- Directed by: Y. R. Swamy
- Written by: Dr. Nihar Ranjan Gupta (Based on Bengali Novel)
- Starring: Lokesh Aarathi Anant Nag Ambareesh
- Cinematography: R. Chittibabu
- Edited by: P. Bhakthavathsalam
- Music by: T. G. Lingappa
- Production company: Sri Bhagavathi Productions
- Distributed by: Sri Bhagavathi Productions
- Release date: 3 December 1975;
- Running time: 129 min
- Country: India
- Language: Kannada

= Devara Kannu =

Devara Kannu is a 1975 Indian Kannada-language film, directed by Y. R. Swamy.

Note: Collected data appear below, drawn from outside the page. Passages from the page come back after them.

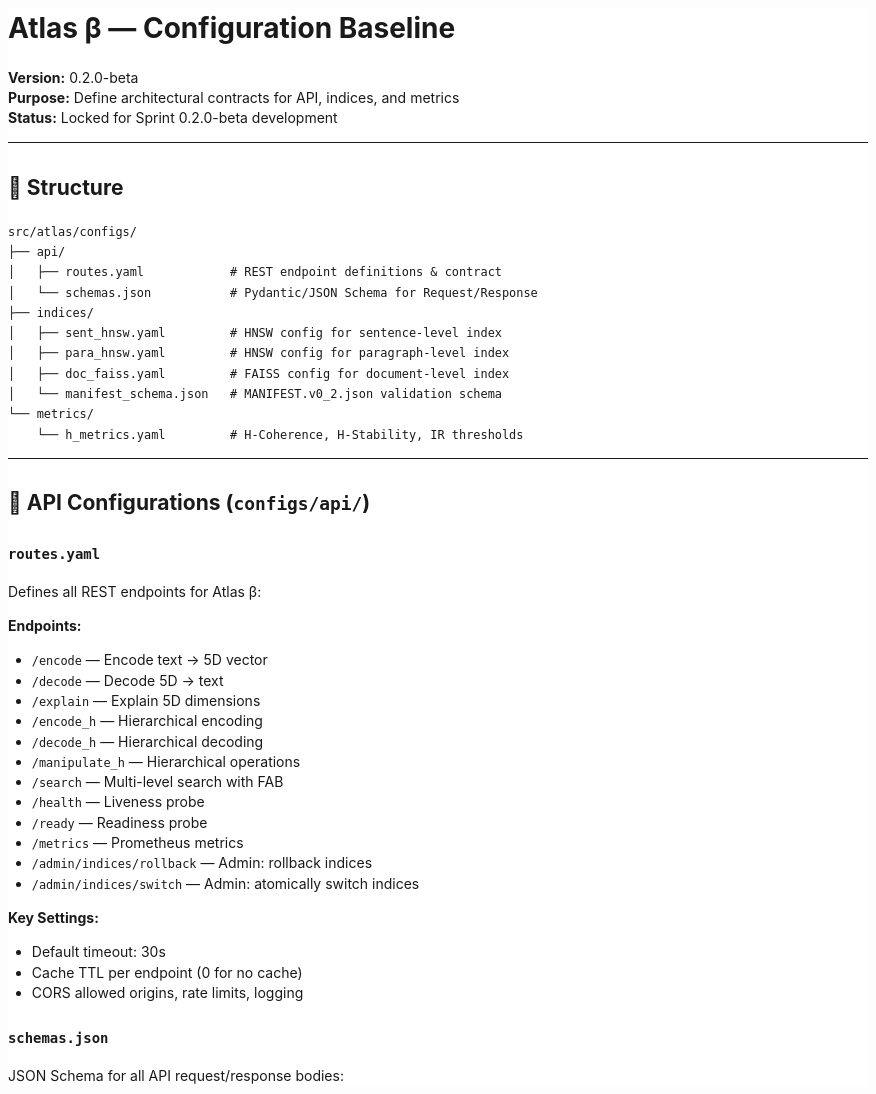 # Atlas β — Configuration Baseline

**Version:** 0.2.0-beta  
**Purpose:** Define architectural contracts for API, indices, and metrics  
**Status:** Locked for Sprint 0.2.0-beta development

---

## 📁 Structure

```
src/atlas/configs/
├── api/
│   ├── routes.yaml            # REST endpoint definitions & contract
│   └── schemas.json           # Pydantic/JSON Schema for Request/Response
├── indices/
│   ├── sent_hnsw.yaml         # HNSW config for sentence-level index
│   ├── para_hnsw.yaml         # HNSW config for paragraph-level index
│   ├── doc_faiss.yaml         # FAISS config for document-level index
│   └── manifest_schema.json   # MANIFEST.v0_2.json validation schema
└── metrics/
    └── h_metrics.yaml         # H-Coherence, H-Stability, IR thresholds
```

---

## 🔧 API Configurations (`configs/api/`)

### `routes.yaml`
Defines all REST endpoints for Atlas β:

**Endpoints:**
- `/encode` — Encode text → 5D vector
- `/decode` — Decode 5D → text
- `/explain` — Explain 5D dimensions
- `/encode_h` — Hierarchical encoding
- `/decode_h` — Hierarchical decoding
- `/manipulate_h` — Hierarchical operations
- `/search` — Multi-level search with FAB
- `/health` — Liveness probe
- `/ready` — Readiness probe
- `/metrics` — Prometheus metrics
- `/admin/indices/rollback` — Admin: rollback indices
- `/admin/indices/switch` — Admin: atomically switch indices

**Key Settings:**
- Default timeout: 30s
- Cache TTL per endpoint (0 for no cache)
- CORS allowed origins, rate limits, logging

### `schemas.json`
JSON Schema for all API request/response bodies:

The film stars Lokesh and Aarathi, in lead roles with Anant Nag and Ambareesh, who were relative newcomers, in supporting roles. The film has musical score by T. G. Lingappa. The film is based on a Bengali novel by Dr. Nihar Ranjan Gupta. The film was remade in Tamil as Annan Oru Koyil, in Malayalam as Ellaam Ninakku Vendi and in Telugu as Bangaru Chellelu.

==Plot==

This is a murder mystery where Ramesh (Lokesh) is on the run from the police as he is accused of murdering his sister's rapist (Ambareesh). He runs into Sandhya (Aarathi) who should have been his fiance, at a lonely railway station. His sister (Jayalakshmi) now has amnesia. Together with her doctor husband (Anant Nag) Sandhya sets out to unravel the sequence of events that can save Ramesh. A last minute confession by the sister brings the film to a satisfactory end.

==Soundtrack==
The music was composed by T. G. Lingappa.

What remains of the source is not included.